(no title)
Nexialist | 10 years ago
* A database so large that even a minimally empty one cannot be created from scratch in less than 10-15 minutes. This creates problems for CI, integration testing, etc.
* The developers spent a good chunk of the late 90s/2000s writing Oracle PL/SQL code; hundreds of packages and thousands of stored procedures with oodles of business logic.
* We store reports, pdf attachments and other documents etc all in the DB as well.
* Since we put so much stuff on the database, small problems and schema fudges tend to creep in over the years, which makes every customer database a little bit different.
* Oracle licensing can be very unkind and the upper management mandate that we can't use the oracle XE version even in development/testing.

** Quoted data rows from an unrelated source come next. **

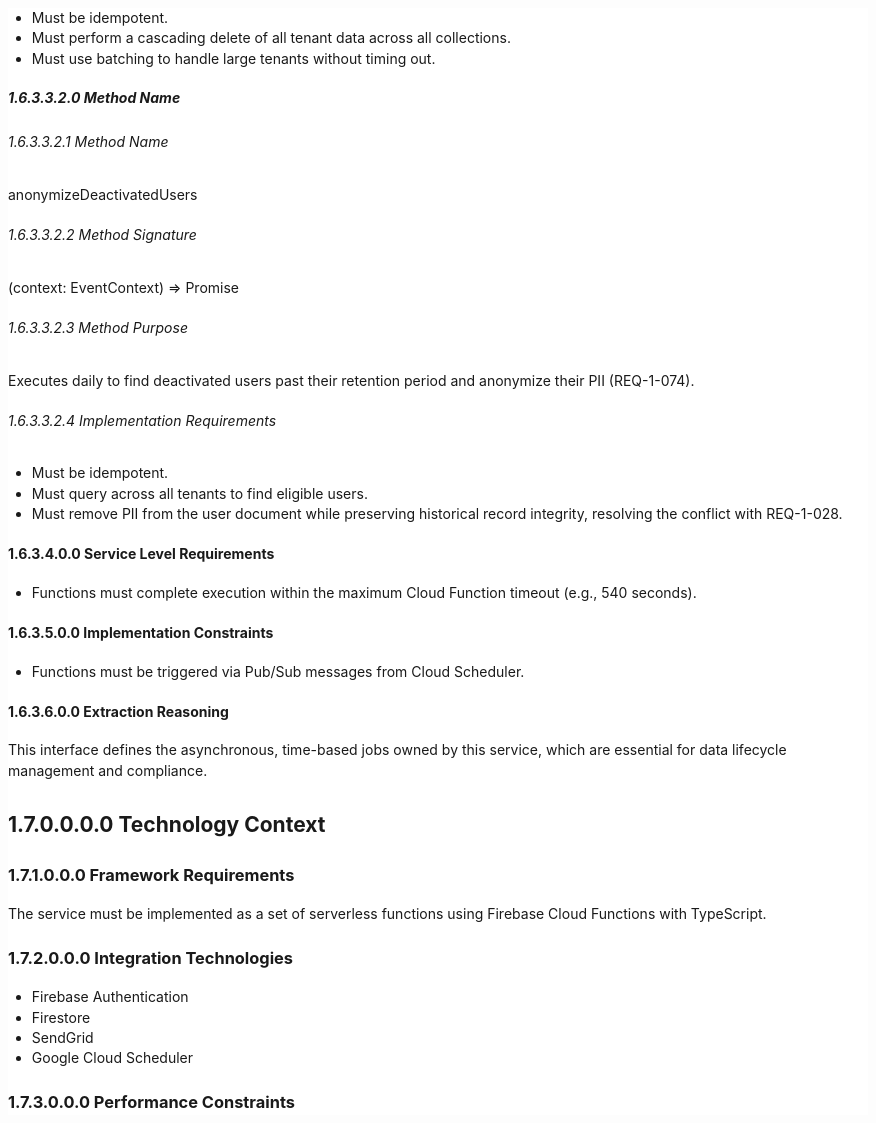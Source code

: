 - Must be idempotent.
- Must perform a cascading delete of all tenant data across all collections.
- Must use batching to handle large tenants without timing out.

##### 1.6.3.3.2.0 Method Name

###### 1.6.3.3.2.1 Method Name

anonymizeDeactivatedUsers

###### 1.6.3.3.2.2 Method Signature

(context: EventContext) => Promise<void>

###### 1.6.3.3.2.3 Method Purpose

Executes daily to find deactivated users past their retention period and anonymize their PII (REQ-1-074).

###### 1.6.3.3.2.4 Implementation Requirements

- Must be idempotent.
- Must query across all tenants to find eligible users.
- Must remove PII from the user document while preserving historical record integrity, resolving the conflict with REQ-1-028.

#### 1.6.3.4.0.0 Service Level Requirements

- Functions must complete execution within the maximum Cloud Function timeout (e.g., 540 seconds).

#### 1.6.3.5.0.0 Implementation Constraints

- Functions must be triggered via Pub/Sub messages from Cloud Scheduler.

#### 1.6.3.6.0.0 Extraction Reasoning

This interface defines the asynchronous, time-based jobs owned by this service, which are essential for data lifecycle management and compliance.

## 1.7.0.0.0.0 Technology Context

### 1.7.1.0.0.0 Framework Requirements

The service must be implemented as a set of serverless functions using Firebase Cloud Functions with TypeScript.

### 1.7.2.0.0.0 Integration Technologies

- Firebase Authentication
- Firestore
- SendGrid
- Google Cloud Scheduler

### 1.7.3.0.0.0 Performance Constraints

We ended up using a combination of Flyway for schema changes, hand-rolled scripts to apply stored procedures and packages, and we had to roll a database provisioning pool as-a-service for developers, and it's still a massively janky and fragile setup. We really need better tooling for this.
akbar501|10 years ago
When we ran into this issue we would take period snapshots of the schema / data dump so that it could be recreated rapidly at a certain point. For example, we would create a DB creation and data insert script at version 2.0, then update scripts would be applied starting at 2.1, 2.2 etc.
gaius|10 years ago
You are certainly using the wrong technology then; at a previous job I was easily spinning up 3T Oracle databases in a few minutes using COW clones on the storage array attached to VMs. They were only good for a few hundred M of changes, but that was plenty for testing.
zzzeek|10 years ago
I've developed a hypothetical approach for versioning of stored procedures within the model described here as part of Alembic, known as "replaceable objects": http://alembic.readthedocs.org/en/latest/cookbook.html#repla...
jpollock|10 years ago
richmarr|10 years ago
Next time you find yourself Jonesing for the latest features and someone offers you dev & test for free, just say no.
u02sgb|10 years ago
You're allowed to have a development database to "create one prototype" with a very loose description of what that is. It also "limits the use ... to one person .. and one server". As for testing - "all programs used in a test environment must be licensed".